1944
By 1944 the German Eastern Front's situation became hopeless. Adolf Hitler who took over personally many duties in the OKW and OKH ordered the no step back policy in an attempt to halt the Soviet offensives which could not be contained by open field battle anymore. Following this policy, several cities were declared Festungen (Fortresses) and were to be held by the German army at all cost, even if surrounded and with no hope to break the siege. Examples of this policy were the Festung Stalingrad and Festung Kiev.
Later in the war, the "Festung" concept that was to be illustrated by the propaganda film Kolberg which reminds of that city's defense against Napoleon in 1807, was also applied to German cities like Königsberg, Breslau, Frankfurt (Oder) and Berlin. Often even the civil population was supposed to support the rather suicidal attempts of defense, as the cities were largely destroyed in the course of the fights.
On July 27, 1944 Adolf Hitler ordered the Festung Warschau to be created and defended at all cost. The same day the governor of the General Government, Hans Frank, called for 100,000 Polish men between the ages of 17–65 to arrive at several gathering places in Warsaw the following day. They were to be employed at construction of fortifications for the Wehrmacht in and around the city. This move was viewed by the Armia Krajowa as an attempt to neutralize the underground forces, and the underground urged Warsaw inhabitants to ignore it.
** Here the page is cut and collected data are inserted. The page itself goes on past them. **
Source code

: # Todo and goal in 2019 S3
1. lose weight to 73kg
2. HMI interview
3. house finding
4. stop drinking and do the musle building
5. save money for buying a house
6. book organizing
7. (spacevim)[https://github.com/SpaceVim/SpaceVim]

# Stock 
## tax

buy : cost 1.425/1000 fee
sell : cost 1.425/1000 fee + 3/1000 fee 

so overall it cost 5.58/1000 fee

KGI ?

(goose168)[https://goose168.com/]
Fearing that the city would be turned into ruins and share the fate of Stalingrad and Kiev, General Tadeusz Bór-Komorowski ordered Operation Tempest to be started in Warsaw, which resulted in the Warsaw Uprising that lasted from August through September.
After the Uprising, during which the Soviets troops had arrived near the Vistula, the Germans razed the city to the ground and continued the construction of concrete bunkers that were to defend Festung Warschau against the Red Army for four months. However, when the Soviets finally crossed the Vistula on January 17, 1945, the city was captured in several hours with little resistance from the remaining German garrison. The Chief of the Operational Branch of the German Army General Staff (Generalstab des Heeres), Colonel Bogislaw von Bonin gave permission to the retreat of German Heeresgruppe A from Warsaw on January 16, 1945 throughout the Soviet Vistula-Oder Offensive and was imprisoned on January 19, 1945 by the Gestapo at Flossenbürg concentration camp and Dachau concentration camp as he rejected a direct command of Adolf Hitler by this action.